−わる(waru)−
・悪足掻き(わるあがき) 1.しても無駄なのに、あれこれと焦(あせ)って試(こころ)みること。 例:「今更悪足掻きをしても駄目だ」 ★「足掻く」の元の意味は、「馬、牛などが足で地面を蹴立てる。また、そのようにして歩いたり走ったりする」<国語大辞典(小)> 2.度を過ぎた悪戯(いたずら)。 類:●悪ふざけ
・悪い虫(わるいむし) 1.癇癪(かんしゃく)の虫。癇癪。また、癇癪持ち。 用例:浄・冥途の飛脚−中「悪い虫押へかねてずんと出で」 2.良くない癖。3.娘にとって好ましくない交際相手。質(たち)の良くない情人、特に、情夫。 例:「娘に悪い虫が付かないように気を付ける」
・悪い奴ほど良く眠る(わるいやつほどよくねむる) 1.極悪人は、自分が犯したことに罪悪感など持たないから、良く眠り、長生きするものである。 ★黒澤明監督の映画『悪い奴ほどよく眠る』(1960年公開)から。 2.悪人の黒幕は、実際の犯罪には手下を使い、自分は手を汚さないから、神経も磨り減らすことなく、ぐっすり眠れるものである。
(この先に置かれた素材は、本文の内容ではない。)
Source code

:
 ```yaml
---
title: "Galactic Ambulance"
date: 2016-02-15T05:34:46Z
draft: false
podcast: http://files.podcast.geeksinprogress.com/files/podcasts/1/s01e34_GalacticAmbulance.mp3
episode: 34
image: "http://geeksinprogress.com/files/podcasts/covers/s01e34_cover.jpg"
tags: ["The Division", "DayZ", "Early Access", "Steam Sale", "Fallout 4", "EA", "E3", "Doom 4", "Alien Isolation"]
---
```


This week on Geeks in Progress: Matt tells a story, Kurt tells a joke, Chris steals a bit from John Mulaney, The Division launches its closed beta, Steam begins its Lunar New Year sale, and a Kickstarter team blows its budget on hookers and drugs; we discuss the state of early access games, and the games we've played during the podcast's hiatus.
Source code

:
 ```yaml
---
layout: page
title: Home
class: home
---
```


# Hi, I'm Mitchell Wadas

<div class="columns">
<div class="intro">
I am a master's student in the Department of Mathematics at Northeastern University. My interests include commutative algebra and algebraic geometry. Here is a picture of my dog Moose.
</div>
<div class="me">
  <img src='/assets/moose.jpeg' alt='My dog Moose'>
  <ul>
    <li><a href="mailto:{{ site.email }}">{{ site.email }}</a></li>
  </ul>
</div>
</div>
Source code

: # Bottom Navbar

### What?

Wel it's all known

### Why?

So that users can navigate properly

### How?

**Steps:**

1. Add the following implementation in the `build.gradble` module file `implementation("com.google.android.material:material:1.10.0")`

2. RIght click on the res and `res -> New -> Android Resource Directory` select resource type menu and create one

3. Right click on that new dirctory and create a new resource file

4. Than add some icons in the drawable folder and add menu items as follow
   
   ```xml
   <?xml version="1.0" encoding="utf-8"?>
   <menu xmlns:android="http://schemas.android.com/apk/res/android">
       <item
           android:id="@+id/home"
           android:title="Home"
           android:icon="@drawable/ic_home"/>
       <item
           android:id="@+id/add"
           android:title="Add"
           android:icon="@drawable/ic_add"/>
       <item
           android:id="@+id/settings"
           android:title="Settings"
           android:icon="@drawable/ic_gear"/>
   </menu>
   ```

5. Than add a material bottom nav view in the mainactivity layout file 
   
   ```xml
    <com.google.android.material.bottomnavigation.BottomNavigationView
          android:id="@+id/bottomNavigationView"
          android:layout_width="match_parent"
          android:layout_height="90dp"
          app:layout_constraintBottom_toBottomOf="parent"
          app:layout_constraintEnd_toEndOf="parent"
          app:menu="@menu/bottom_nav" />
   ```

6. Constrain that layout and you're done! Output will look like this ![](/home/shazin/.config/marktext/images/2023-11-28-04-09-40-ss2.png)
・悪くすると(わるくすると)[=したらば] 巧く行かない場合には。下手にまごつくと。拙(まず)くすると。 用例:中華若木詩抄−上「わるくしたらば、御身の一大事出来せんと云ぞ」
・悪乗り(わるのり) その時の雰囲気などに便乗してものごとを行なうこと。また、相手に合わせて過剰に調子付くこと。
・悪怯れる(わるびれる) 1.未練がましく振る舞う。2.気後れがして、恥ずかしがったり、おどおどした態度を取る。 類:●わろびれる 用例:屋代本平家−二「西光はちとも色も変ぜず、わるびれたる景気もなし」 例:「一向に悪びれた様子がない」 ★「びれる」は接尾語「びる」の変化か<国語大辞典(小)> 参考:屋代本平家物語(やしろぼんへいけものがたり) 非正本の古本。「語り本」系。語り本の中でも古態と見られる本。不忍文庫の蔵書印があり、文庫の持ち主であった屋代弘賢という江戸時代の人に因(ちな)んで名付けらた。同じ語り本系でも覚一本とは異なる句立てで、異なる流派が使用、もしくは必要に応じて使い分けられていたと考えられる。全十二巻(欠巻あり)。他に応安4年(1371)年成立の「覚一(かくいち)本」「百二十句本」「流布本」などがある。